# Exercise objective:
Set down exactly, from the records below, the line with "The Baker is" through the line with "Once set amount", and nothing else.
*** Data section Section Begins ***
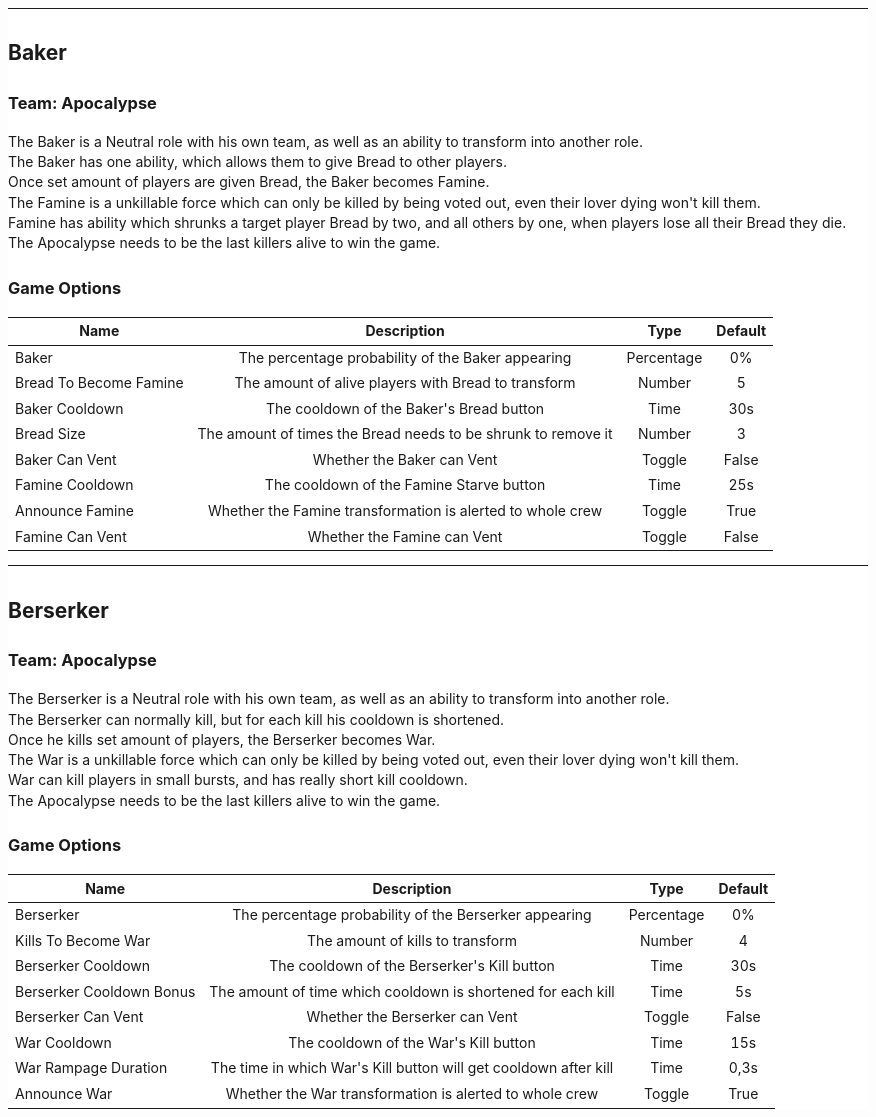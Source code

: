-----------------------
## Baker
### **Team: Apocalypse**

The Baker is a Neutral role with his own team, as well as an ability to transform into another role.\
The Baker has one ability, which allows them to give Bread to other players.\
Once set amount of players are given Bread, the Baker becomes Famine.\
The Famine is a unkillable force which can only be killed by being voted out, even their lover dying won't kill them.\
Famine has ability which shrunks a target player Bread by two, and all others by one, when players lose all their Bread they die.\
The Apocalypse needs to be the last killers alive to win the game.
### Game Options
| Name | Description | Type | Default |
|----------|:-------------:|:------:|:------:|
| Baker | The percentage probability of the Baker appearing | Percentage | 0% |
| Bread To Become Famine | The amount of alive players with Bread to transform | Number | 5 |
| Baker Cooldown | The cooldown of the Baker's Bread button | Time | 30s |
| Bread Size | The amount of times the Bread needs to be shrunk to remove it | Number | 3 |
| Baker Can Vent | Whether the Baker can Vent | Toggle | False |
| Famine Cooldown | The cooldown of the Famine Starve button | Time | 25s |
| Announce Famine | Whether the Famine transformation is alerted to whole crew | Toggle | True |
| Famine Can Vent | Whether the Famine can Vent | Toggle | False |

-----------------------
## Berserker
### **Team: Apocalypse**

The Berserker is a Neutral role with his own team, as well as an ability to transform into another role.\
The Berserker can normally kill, but for each kill his cooldown is shortened.\
Once he kills set amount of players, the Berserker becomes War.\
The War is a unkillable force which can only be killed by being voted out, even their lover dying won't kill them.\
War can kill players in small bursts, and has really short kill cooldown.\
The Apocalypse needs to be the last killers alive to win the game.
### Game Options
| Name | Description | Type | Default |
|----------|:-------------:|:------:|:------:|
| Berserker | The percentage probability of the Berserker appearing | Percentage | 0% |
| Kills To Become War | The amount of kills to transform | Number | 4 |
| Berserker Cooldown | The cooldown of the Berserker's Kill button | Time | 30s |
| Berserker Cooldown Bonus | The amount of time which cooldown is shortened for each kill | Time | 5s |
| Berserker Can Vent | Whether the Berserker can Vent | Toggle | False |
| War Cooldown | The cooldown of the War's Kill button | Time | 15s |
| War Rampage Duration | The time in which War's Kill button will get cooldown after kill | Time | 0,3s |
| Announce War | Whether the War transformation is alerted to whole crew | Toggle | True |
*** Data section Section Ends ***
# Task response:
The Baker is a Neutral role with his own team, as well as an ability to transform into another role.\
The Baker has one ability, which allows them to give Bread to other players.\
Once set amount of players are given Bread, the Baker becomes Famine.\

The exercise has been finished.